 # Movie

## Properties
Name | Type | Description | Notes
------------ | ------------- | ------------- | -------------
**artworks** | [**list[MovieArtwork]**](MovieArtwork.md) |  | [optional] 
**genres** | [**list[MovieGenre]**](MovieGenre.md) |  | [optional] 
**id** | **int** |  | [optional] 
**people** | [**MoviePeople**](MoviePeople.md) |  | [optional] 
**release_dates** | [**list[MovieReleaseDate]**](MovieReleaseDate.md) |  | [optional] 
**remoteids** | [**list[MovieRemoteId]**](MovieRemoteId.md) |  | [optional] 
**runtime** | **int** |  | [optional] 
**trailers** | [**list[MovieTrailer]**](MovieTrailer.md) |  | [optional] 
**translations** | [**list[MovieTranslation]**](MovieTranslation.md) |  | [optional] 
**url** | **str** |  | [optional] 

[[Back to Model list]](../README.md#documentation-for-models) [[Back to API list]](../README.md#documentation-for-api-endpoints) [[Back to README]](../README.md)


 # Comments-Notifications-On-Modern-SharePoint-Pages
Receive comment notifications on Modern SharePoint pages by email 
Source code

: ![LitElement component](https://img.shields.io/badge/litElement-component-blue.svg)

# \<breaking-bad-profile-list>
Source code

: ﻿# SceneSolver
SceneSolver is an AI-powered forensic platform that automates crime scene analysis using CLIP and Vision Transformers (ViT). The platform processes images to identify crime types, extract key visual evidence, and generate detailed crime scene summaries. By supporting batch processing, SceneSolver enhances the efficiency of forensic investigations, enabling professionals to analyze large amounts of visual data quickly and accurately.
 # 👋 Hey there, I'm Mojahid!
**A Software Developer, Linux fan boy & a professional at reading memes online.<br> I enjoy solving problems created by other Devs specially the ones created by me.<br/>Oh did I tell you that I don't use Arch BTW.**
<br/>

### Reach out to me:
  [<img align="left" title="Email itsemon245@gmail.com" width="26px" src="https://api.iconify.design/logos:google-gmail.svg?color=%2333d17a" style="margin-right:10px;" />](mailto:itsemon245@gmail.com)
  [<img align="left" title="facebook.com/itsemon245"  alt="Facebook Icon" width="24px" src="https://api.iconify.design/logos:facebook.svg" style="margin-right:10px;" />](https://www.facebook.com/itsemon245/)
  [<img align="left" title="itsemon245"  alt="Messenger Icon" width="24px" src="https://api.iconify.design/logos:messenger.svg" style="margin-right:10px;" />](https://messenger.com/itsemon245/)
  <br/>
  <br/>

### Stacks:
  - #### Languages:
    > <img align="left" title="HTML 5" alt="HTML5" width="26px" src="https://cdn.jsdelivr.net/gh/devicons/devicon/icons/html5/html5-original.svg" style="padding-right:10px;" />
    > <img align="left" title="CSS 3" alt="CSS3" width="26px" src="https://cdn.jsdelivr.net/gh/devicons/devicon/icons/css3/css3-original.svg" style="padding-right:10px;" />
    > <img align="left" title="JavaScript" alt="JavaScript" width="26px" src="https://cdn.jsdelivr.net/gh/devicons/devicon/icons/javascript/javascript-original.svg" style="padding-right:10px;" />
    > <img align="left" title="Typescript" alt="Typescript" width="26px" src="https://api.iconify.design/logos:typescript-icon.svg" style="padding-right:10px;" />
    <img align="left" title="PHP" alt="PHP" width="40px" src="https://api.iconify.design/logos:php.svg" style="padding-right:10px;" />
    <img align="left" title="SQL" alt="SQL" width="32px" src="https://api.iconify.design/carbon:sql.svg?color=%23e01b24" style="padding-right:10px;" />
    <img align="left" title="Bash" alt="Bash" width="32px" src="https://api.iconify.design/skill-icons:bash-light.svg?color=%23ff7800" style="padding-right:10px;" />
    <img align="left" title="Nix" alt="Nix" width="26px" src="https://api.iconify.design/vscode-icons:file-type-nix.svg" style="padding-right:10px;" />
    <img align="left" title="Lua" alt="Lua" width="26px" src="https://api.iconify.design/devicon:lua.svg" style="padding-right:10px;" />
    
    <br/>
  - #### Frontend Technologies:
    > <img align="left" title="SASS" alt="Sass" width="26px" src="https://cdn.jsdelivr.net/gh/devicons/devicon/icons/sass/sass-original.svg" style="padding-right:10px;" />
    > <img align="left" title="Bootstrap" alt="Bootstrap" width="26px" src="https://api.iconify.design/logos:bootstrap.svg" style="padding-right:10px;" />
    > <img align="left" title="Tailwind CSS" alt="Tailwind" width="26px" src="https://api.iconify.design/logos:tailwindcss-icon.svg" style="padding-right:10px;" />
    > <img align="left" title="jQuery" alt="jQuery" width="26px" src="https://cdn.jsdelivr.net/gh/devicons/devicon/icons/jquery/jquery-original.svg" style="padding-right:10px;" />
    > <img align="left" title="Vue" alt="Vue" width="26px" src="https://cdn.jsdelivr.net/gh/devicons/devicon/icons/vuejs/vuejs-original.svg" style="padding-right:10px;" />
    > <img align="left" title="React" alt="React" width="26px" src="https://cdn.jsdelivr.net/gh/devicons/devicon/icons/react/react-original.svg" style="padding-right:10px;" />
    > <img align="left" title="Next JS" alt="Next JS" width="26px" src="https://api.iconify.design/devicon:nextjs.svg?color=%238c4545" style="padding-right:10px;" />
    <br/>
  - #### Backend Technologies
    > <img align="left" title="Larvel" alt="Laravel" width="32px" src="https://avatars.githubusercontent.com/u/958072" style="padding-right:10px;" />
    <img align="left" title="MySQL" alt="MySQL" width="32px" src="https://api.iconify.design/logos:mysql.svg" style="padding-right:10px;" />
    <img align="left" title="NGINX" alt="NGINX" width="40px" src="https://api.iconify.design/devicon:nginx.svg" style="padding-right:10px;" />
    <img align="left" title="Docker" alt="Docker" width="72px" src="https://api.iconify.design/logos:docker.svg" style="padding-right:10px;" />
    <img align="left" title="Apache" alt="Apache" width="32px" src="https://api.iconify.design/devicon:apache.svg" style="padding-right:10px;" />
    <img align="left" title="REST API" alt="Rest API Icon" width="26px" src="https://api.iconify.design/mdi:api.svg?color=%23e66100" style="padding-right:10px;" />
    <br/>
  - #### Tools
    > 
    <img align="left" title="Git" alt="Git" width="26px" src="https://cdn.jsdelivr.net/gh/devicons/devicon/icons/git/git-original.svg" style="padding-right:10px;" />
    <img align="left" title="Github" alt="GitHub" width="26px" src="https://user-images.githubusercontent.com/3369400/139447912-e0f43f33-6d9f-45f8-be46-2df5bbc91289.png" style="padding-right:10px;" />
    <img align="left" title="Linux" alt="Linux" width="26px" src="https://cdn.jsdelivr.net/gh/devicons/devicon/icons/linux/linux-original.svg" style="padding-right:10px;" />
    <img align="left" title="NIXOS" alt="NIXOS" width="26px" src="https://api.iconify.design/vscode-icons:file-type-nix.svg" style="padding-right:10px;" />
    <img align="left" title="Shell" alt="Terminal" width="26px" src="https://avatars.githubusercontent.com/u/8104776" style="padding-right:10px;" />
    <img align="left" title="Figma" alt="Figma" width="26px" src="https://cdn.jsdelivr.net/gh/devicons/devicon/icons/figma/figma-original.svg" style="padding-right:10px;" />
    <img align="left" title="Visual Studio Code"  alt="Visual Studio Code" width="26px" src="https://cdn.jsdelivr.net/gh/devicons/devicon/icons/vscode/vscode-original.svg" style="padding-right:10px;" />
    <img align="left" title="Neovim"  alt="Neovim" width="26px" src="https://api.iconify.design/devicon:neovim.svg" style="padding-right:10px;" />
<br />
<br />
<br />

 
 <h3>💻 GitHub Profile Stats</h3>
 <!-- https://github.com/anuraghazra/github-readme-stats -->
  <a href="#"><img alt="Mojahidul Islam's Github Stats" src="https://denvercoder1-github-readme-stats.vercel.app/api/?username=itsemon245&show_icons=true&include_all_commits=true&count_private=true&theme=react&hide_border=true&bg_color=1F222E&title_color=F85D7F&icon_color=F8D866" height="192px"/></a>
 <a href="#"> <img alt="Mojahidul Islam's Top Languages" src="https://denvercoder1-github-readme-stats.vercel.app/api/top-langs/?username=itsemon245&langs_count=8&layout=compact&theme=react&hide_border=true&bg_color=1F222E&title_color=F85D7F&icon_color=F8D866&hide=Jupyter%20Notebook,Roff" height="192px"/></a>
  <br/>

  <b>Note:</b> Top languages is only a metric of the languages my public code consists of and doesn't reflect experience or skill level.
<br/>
★ ★ ★
# Task goal
Write out only those lines of the entries that lie between the line containing "<b>Note:</b> Top languages" and the last line, inclusive, reproducing them exactly.

# Reply to the task
  <b>Note:</b> Top languages is only a metric of the languages my public code consists of and doesn't reflect experience or skill level.
<br/>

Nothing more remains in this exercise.